As 10 potências mundiais na educação são as seguintes:

Programa Internacional de Avaliação de Alunos – PISA 2012

RANKING DE LEITURA

RANKING DE MATEMÁTICA

RANKING DE CIÊNCIAS

Economias Média Economias Média Economias Média
1º – Xangai-China 570 1º – Xangai-China 613 1º – Xangai-China 580
2º – Hong Kong-China 545 2º – Cingapura 573 2º – Hong Kong-China 555
3º – Cingapura 542 3º – Hong Kong-China 561 3º – Cingapura 551
4º – Japão 538 4º – Taiwan (Taipei-China) 560 4º – Japão 547
5º – Coreia do Sul 536 5º – Coreia do Sul 554 5º – Finlândia 545
6º – Finlândia 524 6º – Macau-China 538 6º – Estônia 541
7º – Irlanda 523 7º – Japão 536 7º – Coreia do Sul 538
8º – Taiwan(Taipei-China) 523 8º – Liechtenstein 535 8º – Vietnã 528
9º – Canadá 523 9º – Suíça 531 9º – Polônia 526
10º – Polônia 518 10º – Holanda 523 10º – Canadá 525
Média da OCDE 496 Média da OCDE 494 Média OCDE 501
55º – Brasil 410 58º – Brasil 391 59º – Brasil 405

As economias asiáticas estão dominando o ranking educacional. China se faz presente com Xangai, Hong Kong, Macau e, também, Taiwan. Brasil está abaixo da média da OCDE amargando uma posição vergonhosa apesar de ser a sétima economia do mundo. Em relação ao penúltimo PISA, de 2009, o Brasil perdeu posição em todas as três dimensões avaliadas. Na Copa do Mundo da Educação, somos freguês, o Íbis da educação (com perdão da comparação com o time pernambucano que ficou mundialmente famoso como o pior time do mundo). Já Xangai manteve-se na liderança. Está na série A do ensino.

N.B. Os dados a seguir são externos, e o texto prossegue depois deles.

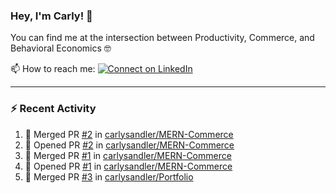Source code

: ### Hey, I'm Carly! 👋

You can find me at the intersection between Productivity, Commerce, and Behavioral Economics 🤓

📫 How to reach me:
[![Connect on LinkedIn](https://img.shields.io/badge/--linkedin?label=LinkedIn&logo=LinkedIn&style=social)](https://www.linkedin.com/in/carlysandler)

---
### :zap: Recent Activity

<!--START_SECTION:activity-->
1. 🎉 Merged PR [#2](https://github.com/carlysandler/MERN-Commerce/pull/2) in [carlysandler/MERN-Commerce](https://github.com/carlysandler/MERN-Commerce)
2. 💪 Opened PR [#2](https://github.com/carlysandler/MERN-Commerce/pull/2) in [carlysandler/MERN-Commerce](https://github.com/carlysandler/MERN-Commerce)
3. 🎉 Merged PR [#1](https://github.com/carlysandler/MERN-Commerce/pull/1) in [carlysandler/MERN-Commerce](https://github.com/carlysandler/MERN-Commerce)
4. 💪 Opened PR [#1](https://github.com/carlysandler/MERN-Commerce/pull/1) in [carlysandler/MERN-Commerce](https://github.com/carlysandler/MERN-Commerce)
5. 🎉 Merged PR [#3](https://github.com/carlysandler/Portfolio/pull/3) in [carlysandler/Portfolio](https://github.com/carlysandler/Portfolio)
<!--END_SECTION:activity-->

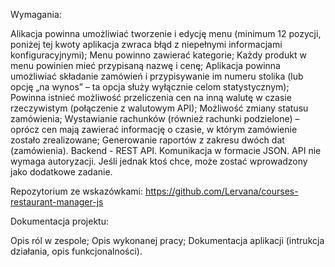 Wymagania:

Alikacja powinna umożliwiać tworzenie i edycję menu (minimum 12 pozycji, poniżej tej kwoty aplikacja zwraca błąd z niepełnymi informacjami konfiguracyjnymi);
Menu powinno zawierać kategorie;
Każdy produkt w menu powinien mieć przypisaną nazwę i cenę;
Aplikacja powinna umożliwiać składanie zamówień i przypisywanie im numeru stolika (lub opcję „na wynos” – ta opcja służy wyłącznie celom statystycznym);
Powinna istnieć możliwość przeliczenia cen na inną walutę w czasie rzeczywistym (połączenie z walutowym API);
Możliwość zmiany statusu zamówienia;
Wystawianie rachunków (również rachunki podzielone) – oprócz cen mają zawierać informację o czasie, w którym zamówienie zostało zrealizowane;
Generowanie raportów z zakresu dwóch dat (zamówienia).
Backend - REST API. Komunikacja w formacie JSON. API nie wymaga autoryzacji. Jeśli jednak ktoś chce, może zostać wprowadzony jako dodatkowe zadanie.

Repozytorium ze wskazówkami: https://github.com/Lervana/courses-restaurant-manager-js



Dokumentacja projektu:

Opis ról w zespole;
Opis wykonanej pracy;
Dokumentacja aplikacji (intrukcja działania, opis funkcjonalności).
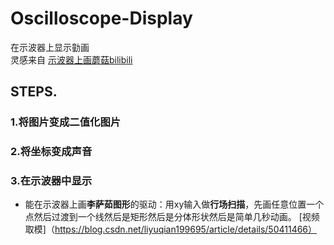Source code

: # Oscilloscope-Display <br>
在示波器上显示勭画<br>
灵感来自 [示波器上画蘑菇bilibili](https://www.bilibili.com/video/av5335745/)<br>
## STEPS.<br>

### 1.将图片变成二值化图片<br>


### 2.将坐标变成声音<br>

### 3.在示波器中显示<br>
* 能在示波器上画**李萨茹图形**的驱动：用xy输入做**行场扫描**，先画任意位置一个点然后过渡到一个线然后是矩形然后是分体形状然后是简单几秒动画。
[视频取模]（https://blog.csdn.net/liyuqian199695/article/details/50411466）
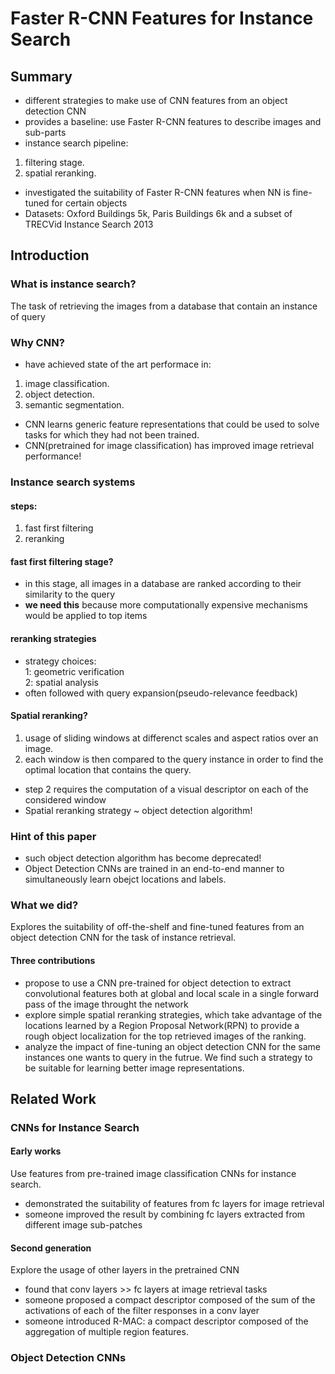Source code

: 
# Faster R-CNN Features for Instance Search

## Summary
* different strategies to make use of CNN features from an object detection CNN
* provides a baseline: use Faster R-CNN features to describe images and sub-parts
* instance search pipeline:  
1. filtering stage.  
2. spatial reranking.  
* investigated the suitability of Faster R-CNN features when NN is fine-tuned for certain objects
* Datasets: Oxford Buildings 5k, Paris Buildings 6k and a subset of TRECVid Instance Search 2013

## Introduction

### What is instance search?
The task of retrieving the images from a database that contain an instance of query

### Why CNN?
* have achieved state of the art performace in:  
1. image classification.  
2. object detection.  
3. semantic segmentation.  
* CNN learns generic feature representations that could be used to solve tasks for which they had not been trained.  
* CNN(pretrained for image classification) has improved image retrieval performance!

### Instance search systems
#### steps:
1. fast first filtering  
2. reranking  

#### fast first filtering stage?
* in this stage, all images in a database are ranked according to their similarity to the query
* **we need this** because more computationally expensive mechanisms would be applied to top items

#### reranking strategies
* strategy choices:  
1: geometric verification  
2: spatial analysis  
* often followed with query expansion(pseudo-relevance feedback)

#### Spatial reranking?
1. usage of sliding windows at differenct scales and aspect ratios over an image.  
2. each window is then compared to the query instance in order to find the optimal location that contains the query.  
* step 2 requires the computation of a visual descriptor on each of the considered window
* Spatial reranking strategy ~ object detection algorithm!

### Hint of this paper
* such object detection algorithm has become deprecated!
* Object Detection CNNs are trained in an end-to-end manner to simultaneously learn obejct locations and labels.  

### What we did?
Explores the suitability of off-the-shelf and fine-tuned features from an object detection CNN for the task of instance retrieval.  
#### Three contributions
* propose to use a CNN pre-trained for object detection to extract convolutional features both at global and local scale in a single forward pass of the image throught the network
* explore simple spatial reranking strategies, which take advantage of the locations learned by a Region Proposal Network(RPN) to provide a rough object localization for the top retrieved images of the ranking.  
* analyze the impact of fine-tuning an object detection CNN for the same instances one wants to query in the futrue. We find such a strategy to be suitable for learning better image representations.  


## Related Work
### CNNs for Instance Search
#### Early works  
Use features from pre-trained image classification CNNs for instance search.  
* demonstrated the suitability of features from fc layers for image retrieval
* someone improved the result by combining fc layers extracted from different image sub-patches
#### Second generation
Explore the usage of other layers in the pretrained CNN 
* found that conv layers >> fc layers at image retrieval tasks
* someone proposed a compact descriptor composed of the sum of the activations of each of the filter responses in a conv layer
* someone introduced R-MAC: a compact descriptor composed of the aggregation of multiple region features.  

### Object Detection CNNs
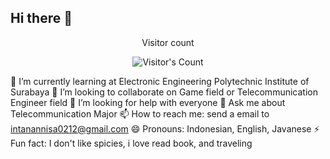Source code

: ## Hi there 👋

<div align="center"> 
  <p>Visitor count</p>
  <img src="https://profile-counter.glitch.me/{AnnisaIntan}/count.svg" alt="Visitor's Count" />
</div>

🌱 I’m currently learning at Electronic Engineering Polytechnic Institute of Surabaya
👯 I’m looking to collaborate on Game field or Telecommunication Engineer field
🤔 I’m looking for help with everyone
💬 Ask me about Telecommunication Major
📫 How to reach me: send a email to intanannisa0212@gmail.com
😄 Pronouns: Indonesian, English, Javanese
⚡ Fun fact: I don't like spicies, i love read book, and traveling
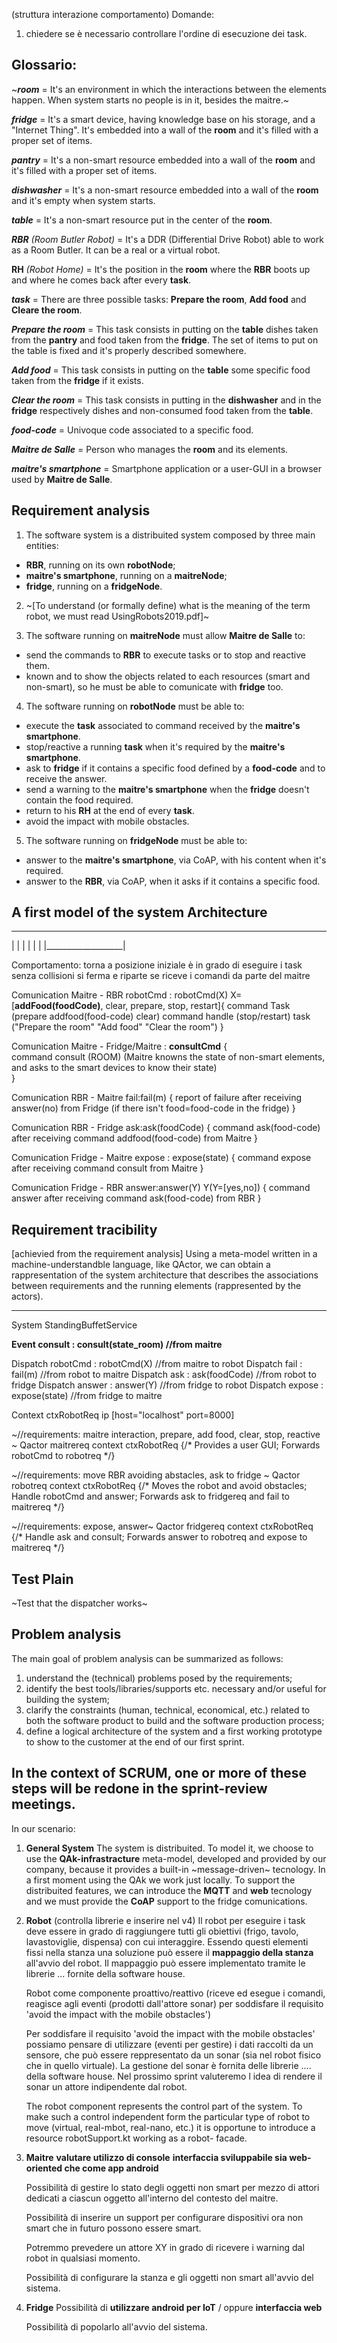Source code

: (struttura interazione comportamento)
Domande:
1) chiedere se è necessario controllare l'ordine di esecuzione dei task.

## Glossario:
~***room*** = It's an environment in which the interactions between the elements happen. When system starts no people is in it, besides the maitre.~

***fridge*** = It's a smart device, having knowledge base on his storage, and a "Internet Thing". It's embedded into a wall of the **room** and it's filled with a proper set of items.

***pantry*** = It's a non-smart resource embedded into a wall of the **room** and it's filled with a proper set of items.

***dishwasher*** = It's a non-smart resource embedded into a wall of the **room** and it's empty when system starts.

***table*** = It's a non-smart resource put in the center of the **room**. 

***RBR*** *(Room Butler Robot)* = It's a DDR (Differential Drive Robot) able to work as a Room Butler. It can be a real or a virtual robot. 

**RH** *(Robot Home)* = It's the position in the **room** where the **RBR** boots up and where he comes back after every **task**.

***task*** = There are three possible tasks: **Prepare the room**, **Add food** and **Cleare the room**. 

***Prepare the room*** = This task consists in putting on the **table** dishes taken from the **pantry** and food taken from the **fridge**. The set of items to put on the table is fixed and it's properly described somewhere.

***Add food*** = This task consists in putting on the **table** some specific food taken from the **fridge** if it exists.

***Clear the room*** = This task consists in putting in the **dishwasher** and in the **fridge** respectively dishes and non-consumed food taken from the **table**.

***food-code*** = Univoque code associated to a specific food.

***Maitre de Salle*** = Person who manages the **room** and its elements.

***maitre's smartphone*** = Smartphone application or a user-GUI in a browser used by **Maitre de Salle**.


## Requirement analysis
1. The software system is a distribuited system composed by three main entities: 
- **RBR**, running on its own **robotNode**;
- **maitre's smartphone**, running on a **maitreNode**;
- **fridge**, running on a **fridgeNode**. 

2. ~[To understand (or formally define) what is the meaning of the term robot, we must read UsingRobots2019.pdf]~

3. The software running on **maitreNode** must allow **Maitre de Salle** to:
- send the commands to **RBR** to execute tasks or to stop and reactive them.
- known and to show the objects related to each resources (smart and non-smart), so he must be able to comunicate with **fridge** too.

4. The software running on **robotNode** must be able to:
- execute the **task** associated to command received by the **maitre's smartphone**. 
- stop/reactive a running **task** when it's required by the **maitre's smartphone**. 
- ask to **fridge** if it contains a specific food defined by a **food-code** and to receive the answer.
- send a warning to the **maitre's smartphone** when the **fridge** doesn't contain the food required.
- return to his **RH** at the end of every **task**.
- avoid the impact with mobile obstacles.

5. The software running on **fridgeNode** must be able to:
- answer to the **maitre's smartphone**, via CoAP, with his content when it's required.
- answer to the **RBR**, via CoAP, when it asks if it contains a specific food.


## A first model of the system Architecture
 ___________________
|					|
|					|
|					|
|___________________|

Comportamento:
	torna a posizione iniziale
	è in grado di eseguire i task senza collisioni 
	si ferma e riparte se riceve i comandi da parte del maitre

Comunication Maitre - RBR robotCmd : robotCmd(X) X=[**addFood(foodCode)**, clear, prepare, stop, restart]{
	command Task (prepare addfood(food-code) clear) 
	command handle (stop/restart)
	task ("Prepare the room" "Add food" "Clear the room")
}

Comunication Maitre - Fridge/Maitre : **consultCmd** {  
	command consult (ROOM)
	(Maitre knowns the state of non-smart elements, and asks to the smart devices to know their state)	
}

Comunication RBR - Maitre fail:fail(m) {
	report of failure after receiving answer(no) from Fridge (if there isn't food=food-code in the fridge)
}

Comunication RBR - Fridge ask:ask(foodCode) {
	command ask(food-code) after receiving command addfood(food-code) from Maitre
}

Comunication Fridge -  Maitre expose : expose(state) {
	command expose after receiving command consult from Maitre
}

Comunication Fridge - RBR answer:answer(Y) Y(Y=[yes,no]) {
	command answer after receiving command ask(food-code) from RBR
}

## Requirement tracibility
[achievied from the requirement analysis]
Using a meta-model written in a machine-understandble language, like QActor, we can obtain a rappresentation of the system architecture that describes the associations between requirements and the running elements (rappresented by the actors).

--------------------------------------------------------------------------------------------------
System StandingBuffetService

**Event 	 consult	: consult(state_room)	//from maitre**

Dispatch robotCmd	: robotCmd(X) 	 		//from maitre to robot 
Dispatch fail		: fail(m)			 	//from robot to maitre
Dispatch ask 		: ask(foodCode) 		//from robot to fridge
Dispatch answer 	: answer(Y)			 	//from fridge to robot
Dispatch expose		: expose(state)  		//from fridge to maitre

Context ctxRobotReq ip [host="localhost" port=8000] 

~//requirements: maitre interaction, prepare, add food, clear, stop, reactive ~
Qactor maitrereq context ctxRobotReq 	{/* Provides a user GUI; Forwards robotCmd to robotreq */}

~//requirements: move RBR avoiding abstacles, ask to fridge ~
Qactor robotreq context ctxRobotReq 	{/* Moves the robot and avoid obstacles; Handle robotCmd and answer; Forwards ask to fridgereq and fail to maitrereq */}

~//requirements: expose, answer~
Qactor fridgereq context ctxRobotReq 	{/* Handle ask and consult; Forwards answer to robotreq and expose to maitrereq */}

## Test Plain
~Test that the dispatcher works~

## Problem analysis
The main goal of problem analysis can be summarized as follows:

1.	understand the (technical) problems posed by the requirements;
2.  identify the best tools/libraries/supports etc. necessary and/or useful for building the system;
3.	clarify the constraints (human, technical, economical, etc.) related to both the software product to build and the software production process;
4.	define a logical architecture of the system and a first working prototype to show to the customer at the end of our first sprint.

In the context of SCRUM, one or more of these steps will be redone in the sprint-review meetings. 
--------------------------------------------------------------
In our scenario:

1. **General System**
   The system is distribuited. To model it, we choose to use the **QAk-infrastracture** meta-model, developed and provided by our company, because it provides a built-in ~message-driven~ tecnology. In a first moment using the QAk we work just locally. To support the distribuited features, we can introduce the **MQTT** and **web** tecnology and we must provide the **CoAP** support to the fridge comunications. 

2. **Robot** (controlla librerie e inserire nel v4)
	Il robot per eseguire i task deve essere in grado di raggiungere tutti gli obiettivi (frigo, tavolo, lavastoviglie, dispensa) con cui interaggire. Essendo questi elementi fissi nella stanza una soluzione può essere il **mappaggio della stanza** all'avvio del robot.
	Il mappaggio può essere implementato tramite le librerie ... fornite della software house.	
	
	Robot come componente proattivo/reattivo (riceve ed esegue i comandi, reagisce agli eventi (prodotti dall'attore sonar) per soddisfare il requisito 'avoid the impact with the mobile obstacles')

	Per soddisfare il requisito 'avoid the impact with the mobile obstacles' possiamo pensare di utilizzare (eventi per gestire) i dati raccolti da un sensore, che può essere reppresentato da un sonar (sia nel robot fisico che in quello virtuale). 
	La gestione del sonar è fornita delle librerie .... della software house.
	Nel prossimo sprint valuteremo l idea di rendere il sonar un attore indipendente dal robot.
	
	The robot component represents the control part of the system. To make such a control independent form the particular type of robot to move (virtual, real-mbot, real-nano, etc.) it is opportune to introduce a resource robotSupport.kt working as a robot- facade. 

3. **Maitre**
	**valutare utilizzo di console**
	**interfaccia sviluppabile sia web-oriented che come app android**

	Possibilità di gestire lo stato degli oggetti non smart per mezzo di attori dedicati a ciascun oggetto all'interno del contesto del maitre.

	Possibilità di inserire un support per configurare dispositivi ora non smart che in futuro possono essere smart.

	Potremmo prevedere un attore XY in grado di ricevere i warning dal robot in qualsiasi momento.

	Possibilità di configurare la stanza e gli oggetti non smart all'avvio del sistema.

4. **Fridge**
   	Possibilità di **utilizzare android per IoT** / oppure **interfaccia web**

  	Possibilità di popolarlo all'avvio del sistema.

A principal crítica que se pode fazer a este ranking é que a educação oferecida em Xangai não é representativa daquela de toda a China. Afinal, os estudantes de Xangai, bem como os das demais cidades chinesas que estão no Top 10, tem acesso a uma educação com melhor nível de qualidade. A amostragem do PISA viola, portanto, regras básicas de metodologia de pesquisa e perde confiabilidade. Assim, um país inteiro como o Brasil, com todas as diferenças internas nos níveis de desenvolvimento, não pode ser comparado com cidades desenvolvidas e ricas como Xangai e Hong Kong.

Diante desta falha metodológica, a revista Time publicou matéria intitulada “China está trapaceando no sistema mundial de ranking de estudantes”.[1] E o subtítulo dizia: “Basta: Pequim deve fornecer dados nacionais para avaliadores e não apenas os resultados de uma pequena minoria de estudantes de elite”. Andreas Schleicher, vice-diretor para educação e assessor especial de políticas educacionais da OCDE, reagiu a estas críticas afirmando que “sempre que um americano ou europeu ganha uma medalha de ouro olímpica, nós os brindamos como heróis. Quando é um chinês, a primeira reação é dizer que ele deve ter feito uso de doping, ou se isso é demais, que deve ter sido resultado de um treinamento desumano” E complementa: “apenas dois por cento dos alunos americanos de 15 anos de idade e três por cento dos estudantes europeus atingiram o mais alto nível de desempenho de matemática no PISA (…). Em Xangai, é mais de 30 por cento”.[2] Apesar desta afirmação, a crítica metodológica ainda é válida.

Tendo em conta esta ressalva, como andam os brasileiros com mais alto nível de desempenho?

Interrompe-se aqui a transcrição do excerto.